We are speculating that there might be a reset issue. This application has PERST and GRST reset lines connected together in their system. We have been reviewing the Power-Up Sequence requirements as described in the xio2001 datasheets, which specifies that the PERST rest must be asserted for at least 100ms after applying 3.3V and 1.5V power and at least 100 usec after applying the PCIE REF CLOCK. This design holds the device in reset (asserting both PERST and GRST low) for 520 usec after starting the PCI REF CLOCK (i.e. it exceeds the 100 us min) and seconds after applying power (i.e. it satisfies the 100 ms power supply stabilization requirement). They observe that PCI-E output data from the bridge starts approx 13 ms after releasing reset.

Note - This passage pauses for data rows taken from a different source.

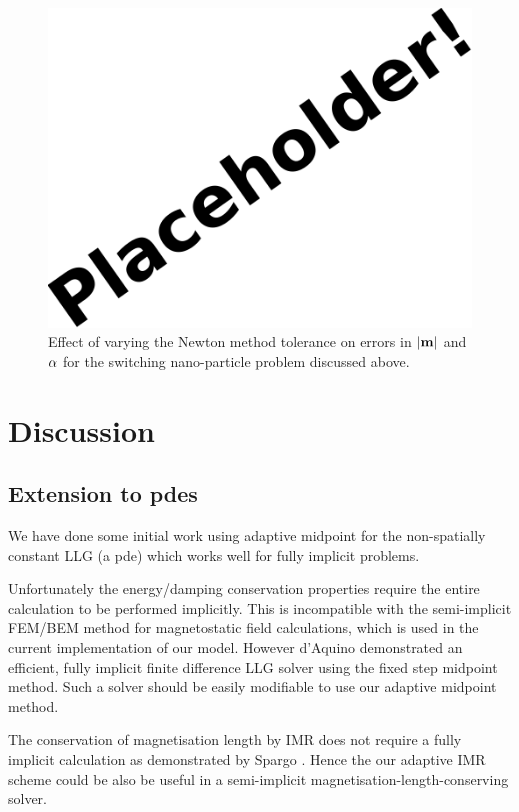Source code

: \begin{figure}[ht!]
  \centering
  \includegraphics{images/placeholder}
  \caption{Effect of varying the Newton method tolerance on errors in $\lvert \mathbf{m} \rvert$ and $\alpha$  for the switching nano-particle problem discussed above.}
  \label{fig:newton-tol-errors-mp}
\end{figure}


\section{Discussion}

\subsection{Extension to pdes}

We have done some initial work using adaptive midpoint for the non-spatially constant LLG (\ie a pde) which works well for fully implicit problems.

Unfortunately the energy/damping conservation properties require the entire calculation to be performed implicitly.
This is incompatible with the semi-implicit FEM/BEM method for magnetostatic field calculations,\cite{Koehler1997} which is used in the current implementation of our model.
However d'Aquino \etal demonstrated an efficient, fully implicit finite difference LLG solver using the fixed step midpoint method\cite{DAquino2005}.
Such a solver should be easily modifiable to use our adaptive midpoint method.

The conservation of magnetisation length by IMR does not require a fully implicit calculation as demonstrated by Spargo \etal\cite{Spargo2003a}.
Hence the our adaptive IMR scheme could be also be useful in a semi-implicit magnetisation-length-conserving solver.


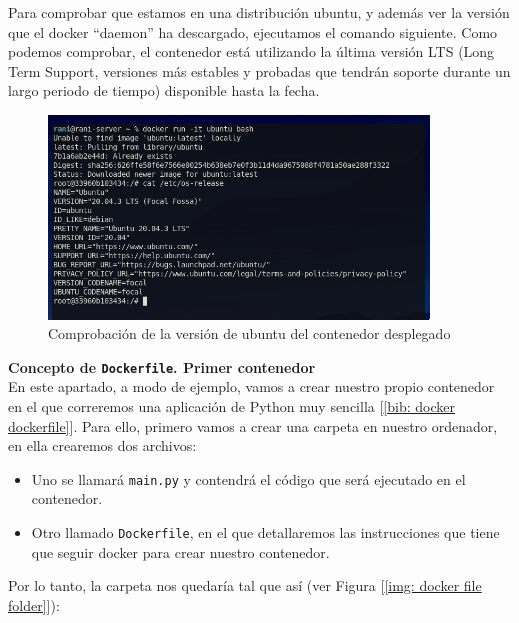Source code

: \documentclass[12pt]{article}
\begin{document}
	\noindent Para comprobar que estamos en una distribución ubuntu, y además ver la versión que el docker ``daemon'' ha descargado, ejecutamos el comando siguiente. Como podemos comprobar, el contenedor está utilizando la última versión LTS (Long Term Support, versiones más estables y probadas que tendrán soporte durante un largo periodo de tiempo) disponible hasta la fecha.
	
	\begin{figure}[h]
		\begin{center}
			\includegraphics[width=0.9\textwidth]{img/docker_ubuntu_ver.png}
			\caption{Comprobación de la versión de ubuntu del contenedor desplegado}
			\label{img: docker ubuntu ver}
		\end{center}
	\end{figure}

	\pagebreak

	\noindent \textbf{\large Concepto de \texttt{Dockerfile}. Primer contenedor}\\
	
	\noindent En este apartado, a modo de ejemplo, vamos a crear nuestro propio contenedor en el que correremos una aplicación de Python muy sencilla [\ref{bib: docker dockerfile}]. Para ello, primero vamos a crear una carpeta en nuestro ordenador, en ella crearemos dos archivos:
	\begin{itemize}
		\item Uno se llamará \texttt{main.py} y contendrá el código que será ejecutado en el contenedor.
		\item Otro llamado \texttt{Dockerfile}, en el que detallaremos las instrucciones que tiene que seguir docker para crear nuestro contenedor.
	\end{itemize}

	\noindent Por lo tanto, la carpeta nos quedaría tal que así (ver Figura [\ref{img: docker file folder}]):
	
\end{document}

The power-up sequence for the processor involves two reset events. During the BIOS boot sequence (Intel firmware), following application of power, the management engine (ME) makes a lot of adjustments (drive strength for DDR, PCIe, etc). Then the ME switches off the power supply and reboots. The PERST/GRST is held in reset for several seconds following the reboot (i.e. satisfies the 500 ms power stabilization requirement in the datasheet).
I am wondering if connecting PERST and GRST together is related to the problem. The reset lines are inner traces so we cannot easily experiment with separating the reset lines. Any insight into the reset sequence or any other suggestions on what may be causing the problem would be greatly appreciated.